Luci, templa et fora : le fait civique et les espaces de la parole politique
L’invention du forum dans le monde étrusco-latin
Aux sources d’une genèse civique
8Les sources littéraires interessant les origines de la cité dans le monde étruscolatin ne concernent que Rome et encore ne s’agit-il que d’une chronique mythistorique le plus souvent anachronique. Les annalistes écrivant plusieurs siècles après les événements qu’ils rapportent, étaient incapables faute de sources suffisantes de présenter les realia politico-institutionnelles de ces temps reculés. C’est donc tout naturellement qu’ils furent amenés à construire un récit imprègné de concepts civiques conformes à un état d’évolution ultérieur de l’Urbs. Le synœcisme établi par Romulus et Titus Tatius sur le Forum romanum, à défaut de pouvoir être daté avec précision, rend pourtant nécessairement compte à sa manière d’un fait objectif à savoir la progressive genèse en un lieu précis du centre politique, économique et religieux de Rome ce que confirme à sa manière l’archéologie. À partir des viiie et viie siècles av. J.-C., les sépultures disparaissent de la vallée du Vélabre pour se développer aux confins de ce qui deviendra au milieu du siècle suivant l’enceinte servienne. Ce n’est donc qu’au hasard de quelques rapides mentions antiquaires, que nous entrevoyons d’autres formes de sociabilités politiques dont les lieux d’élection se situent en dehors des cités pour la simple raison qu’ils sont probablement apparus avant les forums civiques.

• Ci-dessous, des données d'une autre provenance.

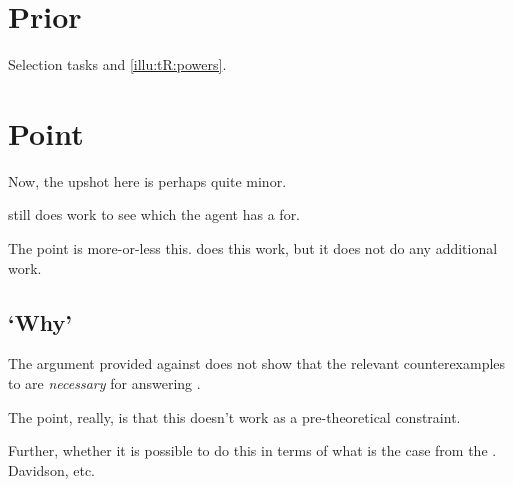 \section{Prior }
\label{sec:cscen1}

\begin{note}
  Selection tasks and \autoref{illu:tR:powers}.
\end{note}

\section{Point}
\label{sec:point}

\begin{note}
  Now, the upshot here is perhaps quite minor.

  \issueInclusion{} still does work to see which \ros{} the agent has a \wit{} for.

  The point is more-or-less this.
  \issueInclusion{} does this work, but it does not do any additional work.
\end{note}


\subsection{`Why'}
\label{sec:why}


\begin{note}
  The argument provided against \issueInclusion{} does not show that the relevant counterexamples to \issueInclusion{} are \emph{necessary} for answering \qWhy{}.

  The point, really, is that this doesn't work as a pre-theoretical constraint.


  Further, whether it is possible to do this in terms of what is the case from the \agpe{}.
  Davidson, etc.
\end{note}

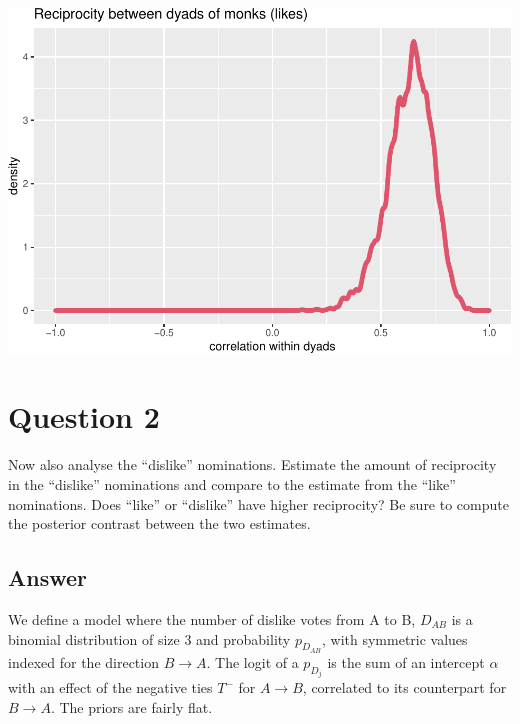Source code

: \documentclass[
]{article}
\begin{document}
\begin{center}\includegraphics{Geraldes-week08_files/figure-latex/unnamed-chunk-7-1} \end{center}

\hypertarget{question-2}{%
\section{Question 2}\label{question-2}}

Now also analyse the ``dislike'' nominations. Estimate the amount of
reciprocity in the ``dislike'' nominations and compare to the estimate
from the ``like'' nominations. Does ``like'' or ``dislike'' have higher
reciprocity? Be sure to compute the posterior contrast between the two
estimates.

\hypertarget{answer-1}{%
\subsection{Answer}\label{answer-1}}

We define a model where the number of dislike votes from A to B,
\(D_{AB}\) is a binomial distribution of size 3 and probability
\(p_{D_{AB}}\), with symmetric values indexed for the direction
\(B \rightarrow A\). The logit of a \(p_{D_j}\) is the sum of an
intercept \(\alpha\) with an effect of the negative ties \(T^-\) for
\(A \rightarrow B\), correlated to its counterpart for
\(B \rightarrow A\). The priors are fairly flat.
\end{document}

Inaugurer la cité Ritu etrusco, templum et tesca
9Tite-Live nous apprend que Rome fut fondée ritu etrusco, c’est-à-dire que le roi ou l’augure chargé d’effectuer le tracé de la ligne pomériale retranchait des tesca une portion de territoire désormais consacrée, placée sous la protection des dieux. Cet acte juridique crée véritablement la cité en lui donnant un centre, un axis mundi, inamovible.
Maîtriser les dieux, aedes intrapomériaux12
10Cependant cette fondation n’épuise pas la géographie juridico-religieuse de la cité intrapomériale. Des espaces sacrés sont également établis artificiellement pour communiquer avec les divinités ; ce sont les templa qu’il s’agisse d’auguracula, de sanctuaires (aedes) ou de comitia et autres lieux de la parole politique. Bien entendu le Forum concentre un nombre important de ces lieux mais d’autres espaces consacrés, d’autres templa complétaient ce dispositif dans divers quartiers, concourant au renforcement politico-religieux de la cité. Pourtant, il appert que tant à l’intérieur qu’à l’extérieur du poemerium d’autres espaces du politique existaient et continuèrent, pour certains d’entre eux, d’exister jusqu’en pleine époque impériale. Si leur survivance n’est plus que symbolique, relevant alors d’une piété antiquaire, il est plus que probable qu’en d’autres temps plus reculés, ces lieux jouèrent un rôle déterminant dans les équilibres politiques des sociétés archaïques.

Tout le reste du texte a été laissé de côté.